= PROMPT =
In the copy, keep every record exact and leave out all images.

= DATASET EXTRACT =
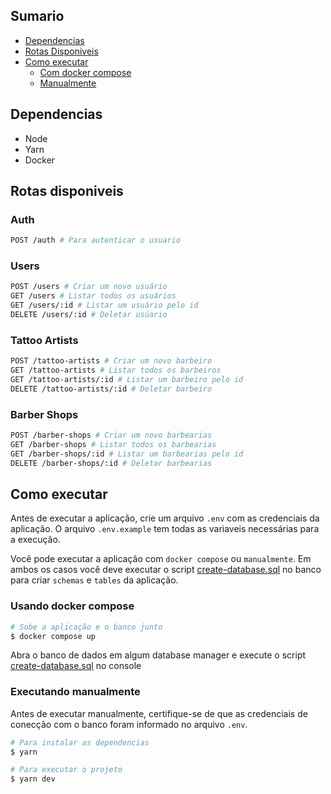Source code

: ## Sumario

- [Dependencias](#dependencias)
- [Rotas Disponiveis](#rotas-disponiveis)
- [Como executar](#como-executar)
  - [Com docker compose](#usando-docker-compose)
  - [Manualmente](#executando-manualmente)

## Dependencias

- Node
- Yarn
- Docker

## Rotas disponiveis

### Auth

```bash
POST /auth # Para autenticar o usuario
```

### Users

```bash
POST /users # Criar um novo usuário
GET /users # Listar todos os usuários
GET /users/:id # Listar um usuário pelo id
DELETE /users/:id # Deletar usúario
```

### Tattoo Artists

```bash
POST /tattoo-artists # Criar um novo barbeiro
GET /tattoo-artists # Listar todos os barbeiros
GET /tattoo-artists/:id # Listar um barbeiro pelo id
DELETE /tattoo-artists/:id # Deletar barbeiro
```

### Barber Shops

```bash
POST /barber-shops # Criar um novo barbearias
GET /barber-shops # Listar todos os barbearias
GET /barber-shops/:id # Listar um barbearias pelo id
DELETE /barber-shops/:id # Deletar barbearias
```

## Como executar

Antes de executar a aplicação, crie um arquivo `.env` com as credenciais da aplicação. O arquivo `.env.example` tem todas as variaveis necessárias para a execução.

Você pode executar a aplicação com `docker compose` ou `manualmente`. Em ambos os casos você deve executar o script [create-database.sql](./create-database.sql) no banco para criar `schemas` e `tables` da aplicação.

### Usando docker compose

```bash
# Sobe a aplicação e o banco junto
$ docker compose up
```

Abra o banco de dados em algum database manager e execute o script [create-database.sql](./create-database.sql) no console

### Executando manualmente

Antes de executar manualmente, certifique-se de que as credenciais de conecção com o banco foram informado no arquivo `.env`.

```bash
# Para instalar as dependencias
$ yarn

# Para executar o projeto
$ yarn dev
```
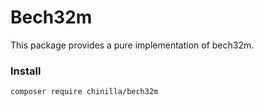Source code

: # Bech32m
This package provides a pure implementation of bech32m.

### Install
```bash
composer require chinilla/bech32m
```
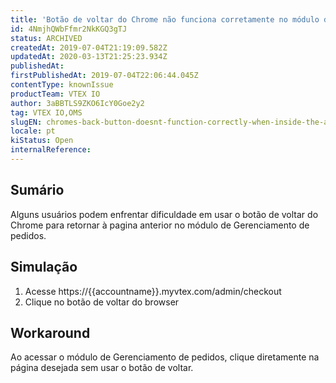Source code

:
 ```yaml
---
title: 'Botão de voltar do Chrome não funciona corretamente no módulo de Gerenciamento de pedidos'
id: 4NmjhQWbFfmr2NkKGQ3gTJ
status: ARCHIVED
createdAt: 2019-07-04T21:19:09.582Z
updatedAt: 2020-03-13T21:25:23.934Z
publishedAt: 
firstPublishedAt: 2019-07-04T22:06:44.045Z
contentType: knownIssue
productTeam: VTEX IO
author: 3aBBTLS9ZKO6IcY0Goe2y2
tag: VTEX IO,OMS
slugEN: chromes-back-button-doesnt-function-correctly-when-inside-the-admins-order
locale: pt
kiStatus: Open
internalReference: 
---
```


## Sumário

Alguns usuários podem enfrentar dificuldade em usar o botão de voltar do Chrome para retornar à pagina anterior no módulo de Gerenciamento de pedidos.

## Simulação

1. Acesse https://{{accountname}}.myvtex.com/admin/checkout
2. Clique no botão de voltar do browser

## Workaround

Ao acessar o módulo de Gerenciamento de pedidos, clique diretamente na página desejada sem usar o botão de voltar.

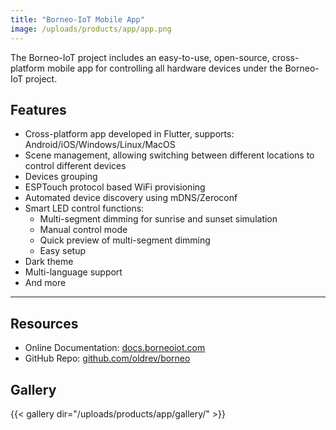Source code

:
 ```yaml
---
title: "Borneo-IoT Mobile App"
image: /uploads/products/app/app.png
---
```


The Borneo-IoT project includes an easy-to-use, open-source, cross-platform mobile app for controlling all hardware devices under the Borneo-IoT project.

## Features

* Cross-platform app developed in Flutter, supports: Android/iOS/Windows/Linux/MacOS
* Scene management, allowing switching between different locations to control different devices
* Devices grouping
* ESPTouch protocol based WiFi provisioning
* Automated device discovery using mDNS/Zeroconf
* Smart LED control functions:
    - Multi-segment dimming for sunrise and sunset simulation
    - Manual control mode
    - Quick preview of multi-segment dimming
    - Easy setup
* Dark theme
* Multi-language support
* And more


---

## Resources

* Online Documentation: [docs.borneoiot.com](https://docs.borneoiot.com/mobile-app)
* GitHub Repo: [github.com/oldrev/borneo](https://github.com/oldrev/borneo)


## Gallery

{{< gallery dir="/uploads/products/app/gallery/" >}}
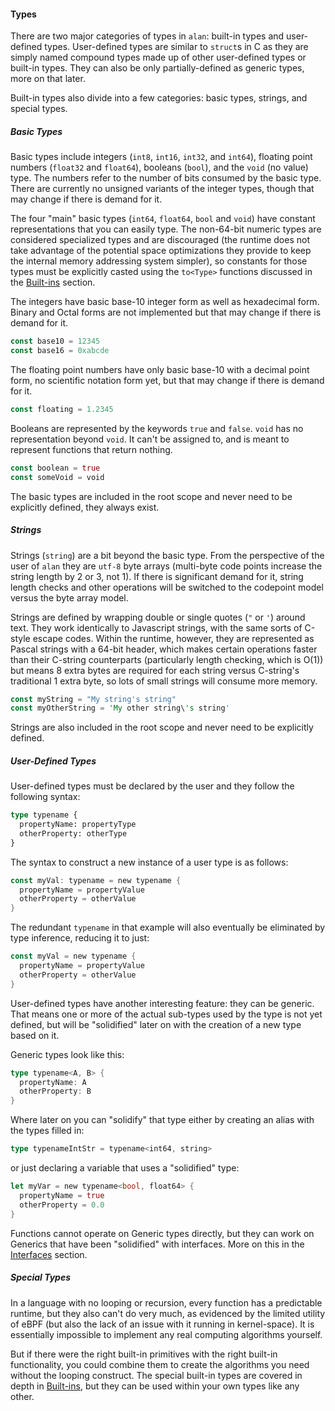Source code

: #### Types

There are two major categories of types in `alan`: built-in types and user-defined types. User-defined types are similar to `struct`s in C as they are simply named compound types made up of other user-defined types or built-in types. They can also be only partially-defined as generic types, more on that later.

Built-in types also divide into a few categories: basic types, strings, and special types.

##### Basic Types

Basic types include integers (`int8`, `int16`, `int32`, and `int64`), floating point numbers (`float32` and `float64`), booleans (`bool`), and the `void` (no value) type. The numbers refer to the number of bits consumed by the basic type. There are currently no unsigned variants of the integer types, though that may change if there is demand for it.

The four "main" basic types (`int64`, `float64`, `bool` and `void`) have constant representations that you can easily type. The non-64-bit numeric types are considered specialized types and are discouraged (the runtime does not take advantage of the potential space optimizations they provide to keep the internal memory addressing system simpler), so constants for those types must be explicitly casted using the `to<Type>` functions discussed in the [Built-ins](./built_ins.md) section.

The integers have basic base-10 integer form as well as hexadecimal form. Binary and Octal forms are not implemented but that may change if there is demand for it.

```rust
const base10 = 12345
const base16 = 0xabcde
```

The floating point numbers have only basic base-10 with a decimal point form, no scientific notation form yet, but that may change if there is demand for it.

```rust
const floating = 1.2345
```

Booleans are represented by the keywords `true` and `false`. `void` has no representation beyond `void`. It can't be assigned to, and is meant to represent functions that return nothing.

```rust
const boolean = true
const someVoid = void
```

The basic types are included in the root scope and never need to be explicitly defined, they always exist.

##### Strings

Strings (`string`) are a bit beyond the basic type. From the perspective of the user of `alan` they are `utf-8` byte arrays (multi-byte code points increase the string length by 2 or 3, not 1). If there is significant demand for it, string length checks and other operations will be switched to the codepoint model versus the byte array model.

Strings are defined by wrapping double or single quotes (`"` or `'`) around text. They work identically to Javascript strings, with the same sorts of C-style escape codes. Within the runtime, however, they are represented as Pascal strings with a 64-bit header, which makes certain operations faster than their C-string counterparts (particularly length checking, which is O(1)) but means 8 extra bytes are required for each string versus C-string's traditional 1 extra byte, so lots of small strings will consume more memory.

```rust
const myString = "My string's string"
const myOtherString = 'My other string\'s string'
```

Strings are also included in the root scope and never need to be explicitly defined.

##### User-Defined Types

User-defined types must be declared by the user and they follow the following syntax:

```rust
type typename {
  propertyName: propertyType
  otherProperty: otherType
}
```

The syntax to construct a new instance of a user type is as follows:

```rust
const myVal: typename = new typename {
  propertyName = propertyValue
  otherProperty = otherValue
}
```

The redundant `typename` in that example will also eventually be eliminated by type inference, reducing it to just:

```rust
const myVal = new typename {
  propertyName = propertyValue
  otherProperty = otherValue
}
```

User-defined types have another interesting feature: they can be generic. That means one or more of the actual sub-types used by the type is not yet defined, but will be "solidified" later on with the creation of a new type based on it.

Generic types look like this:

```rust
type typename<A, B> {
  propertyName: A
  otherProperty: B
}
```

Where later on you can "solidify" that type either by creating an alias with the types filled in:

```rust
type typenameIntStr = typename<int64, string>
```

or just declaring a variable that uses a "solidified" type:

```rust
let myVar = new typename<bool, float64> {
  propertyName = true
  otherProperty = 0.0
}
```

Functions cannot operate on Generic types directly, but they can work on Generics that have been "solidified" with interfaces. More on this in the [Interfaces](./interfaces.md) section.

##### Special Types

In a language with no looping or recursion, every function has a predictable runtime, but they also can't do very much, as evidenced by the limited utility of eBPF (but also the lack of an issue with it running in kernel-space). It is essentially impossible to implement any real computing algorithms yourself.

But if there were the right built-in primitives with the right built-in functionality, you could combine them to create the algorithms you need without the looping construct. The special built-in types are covered in depth in [Built-ins](./built_ins.md), but they can be used within your own types like any other.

= REPLY =
Source code

: ## Sumario

- [Dependencias](#dependencias)
- [Rotas Disponiveis](#rotas-disponiveis)
- [Como executar](#como-executar)
  - [Com docker compose](#usando-docker-compose)
  - [Manualmente](#executando-manualmente)

## Dependencias

- Node
- Yarn
- Docker

## Rotas disponiveis

### Auth

```bash
POST /auth # Para autenticar o usuario
```

### Users

```bash
POST /users # Criar um novo usuário
GET /users # Listar todos os usuários
GET /users/:id # Listar um usuário pelo id
DELETE /users/:id # Deletar usúario
```

### Tattoo Artists

```bash
POST /tattoo-artists # Criar um novo barbeiro
GET /tattoo-artists # Listar todos os barbeiros
GET /tattoo-artists/:id # Listar um barbeiro pelo id
DELETE /tattoo-artists/:id # Deletar barbeiro
```

### Barber Shops

```bash
POST /barber-shops # Criar um novo barbearias
GET /barber-shops # Listar todos os barbearias
GET /barber-shops/:id # Listar um barbearias pelo id
DELETE /barber-shops/:id # Deletar barbearias
```

## Como executar

Antes de executar a aplicação, crie um arquivo `.env` com as credenciais da aplicação. O arquivo `.env.example` tem todas as variaveis necessárias para a execução.

Você pode executar a aplicação com `docker compose` ou `manualmente`. Em ambos os casos você deve executar o script [create-database.sql](./create-database.sql) no banco para criar `schemas` e `tables` da aplicação.

### Usando docker compose

```bash
# Sobe a aplicação e o banco junto
$ docker compose up
```

Abra o banco de dados em algum database manager e execute o script [create-database.sql](./create-database.sql) no console

### Executando manualmente

Antes de executar manualmente, certifique-se de que as credenciais de conecção com o banco foram informado no arquivo `.env`.

```bash
# Para instalar as dependencias
$ yarn

# Para executar o projeto
$ yarn dev
```
Source code

: # Bech32m
This package provides a pure implementation of bech32m.

### Install
```bash
composer require chinilla/bech32m
```
Source code

:
 ```yaml
---
title: 'Botão de voltar do Chrome não funciona corretamente no módulo de Gerenciamento de pedidos'
id: 4NmjhQWbFfmr2NkKGQ3gTJ
status: ARCHIVED
createdAt: 2019-07-04T21:19:09.582Z
updatedAt: 2020-03-13T21:25:23.934Z
publishedAt: 
firstPublishedAt: 2019-07-04T22:06:44.045Z
contentType: knownIssue
productTeam: VTEX IO
author: 3aBBTLS9ZKO6IcY0Goe2y2
tag: VTEX IO,OMS
slugEN: chromes-back-button-doesnt-function-correctly-when-inside-the-admins-order
locale: pt
kiStatus: Open
internalReference: 
---
```


## Sumário

Alguns usuários podem enfrentar dificuldade em usar o botão de voltar do Chrome para retornar à pagina anterior no módulo de Gerenciamento de pedidos.

## Simulação

1. Acesse https://{{accountname}}.myvtex.com/admin/checkout
2. Clique no botão de voltar do browser

## Workaround

Ao acessar o módulo de Gerenciamento de pedidos, clique diretamente na página desejada sem usar o botão de voltar.

Source code

:
 ```yaml
---
title: "Borneo-IoT Mobile App"
image: /uploads/products/app/app.png
---
```


The Borneo-IoT project includes an easy-to-use, open-source, cross-platform mobile app for controlling all hardware devices under the Borneo-IoT project.

## Features

* Cross-platform app developed in Flutter, supports: Android/iOS/Windows/Linux/MacOS
* Scene management, allowing switching between different locations to control different devices
* Devices grouping
* ESPTouch protocol based WiFi provisioning
* Automated device discovery using mDNS/Zeroconf
* Smart LED control functions:
    - Multi-segment dimming for sunrise and sunset simulation
    - Manual control mode
    - Quick preview of multi-segment dimming
    - Easy setup
* Dark theme
* Multi-language support
* And more


---

## Resources

* Online Documentation: [docs.borneoiot.com](https://docs.borneoiot.com/mobile-app)
* GitHub Repo: [github.com/oldrev/borneo](https://github.com/oldrev/borneo)


## Gallery

{{< gallery dir="/uploads/products/app/gallery/" >}}
Source code

: #### Types

There are two major categories of types in `alan`: built-in types and user-defined types. User-defined types are similar to `struct`s in C as they are simply named compound types made up of other user-defined types or built-in types. They can also be only partially-defined as generic types, more on that later.

Built-in types also divide into a few categories: basic types, strings, and special types.

##### Basic Types

Basic types include integers (`int8`, `int16`, `int32`, and `int64`), floating point numbers (`float32` and `float64`), booleans (`bool`), and the `void` (no value) type. The numbers refer to the number of bits consumed by the basic type. There are currently no unsigned variants of the integer types, though that may change if there is demand for it.

The four "main" basic types (`int64`, `float64`, `bool` and `void`) have constant representations that you can easily type. The non-64-bit numeric types are considered specialized types and are discouraged (the runtime does not take advantage of the potential space optimizations they provide to keep the internal memory addressing system simpler), so constants for those types must be explicitly casted using the `to<Type>` functions discussed in the [Built-ins](./built_ins.md) section.

The integers have basic base-10 integer form as well as hexadecimal form. Binary and Octal forms are not implemented but that may change if there is demand for it.

```rust
const base10 = 12345
const base16 = 0xabcde
```

The floating point numbers have only basic base-10 with a decimal point form, no scientific notation form yet, but that may change if there is demand for it.

```rust
const floating = 1.2345
```

Booleans are represented by the keywords `true` and `false`. `void` has no representation beyond `void`. It can't be assigned to, and is meant to represent functions that return nothing.

```rust
const boolean = true
const someVoid = void
```

The basic types are included in the root scope and never need to be explicitly defined, they always exist.

##### Strings

Strings (`string`) are a bit beyond the basic type. From the perspective of the user of `alan` they are `utf-8` byte arrays (multi-byte code points increase the string length by 2 or 3, not 1). If there is significant demand for it, string length checks and other operations will be switched to the codepoint model versus the byte array model.

Strings are defined by wrapping double or single quotes (`"` or `'`) around text. They work identically to Javascript strings, with the same sorts of C-style escape codes. Within the runtime, however, they are represented as Pascal strings with a 64-bit header, which makes certain operations faster than their C-string counterparts (particularly length checking, which is O(1)) but means 8 extra bytes are required for each string versus C-string's traditional 1 extra byte, so lots of small strings will consume more memory.

```rust
const myString = "My string's string"
const myOtherString = 'My other string\'s string'
```

Strings are also included in the root scope and never need to be explicitly defined.

##### User-Defined Types

User-defined types must be declared by the user and they follow the following syntax:

```rust
type typename {
  propertyName: propertyType
  otherProperty: otherType
}
```

The syntax to construct a new instance of a user type is as follows:

```rust
const myVal: typename = new typename {
  propertyName = propertyValue
  otherProperty = otherValue
}
```

The redundant `typename` in that example will also eventually be eliminated by type inference, reducing it to just:

```rust
const myVal = new typename {
  propertyName = propertyValue
  otherProperty = otherValue
}
```

User-defined types have another interesting feature: they can be generic. That means one or more of the actual sub-types used by the type is not yet defined, but will be "solidified" later on with the creation of a new type based on it.

Generic types look like this:

```rust
type typename<A, B> {
  propertyName: A
  otherProperty: B
}
```

Where later on you can "solidify" that type either by creating an alias with the types filled in:

```rust
type typenameIntStr = typename<int64, string>
```

or just declaring a variable that uses a "solidified" type:

```rust
let myVar = new typename<bool, float64> {
  propertyName = true
  otherProperty = 0.0
}
```

Functions cannot operate on Generic types directly, but they can work on Generics that have been "solidified" with interfaces. More on this in the [Interfaces](./interfaces.md) section.

##### Special Types

In a language with no looping or recursion, every function has a predictable runtime, but they also can't do very much, as evidenced by the limited utility of eBPF (but also the lack of an issue with it running in kernel-space). It is essentially impossible to implement any real computing algorithms yourself.

But if there were the right built-in primitives with the right built-in functionality, you could combine them to create the algorithms you need without the looping construct. The special built-in types are covered in depth in [Built-ins](./built_ins.md), but they can be used within your own types like any other.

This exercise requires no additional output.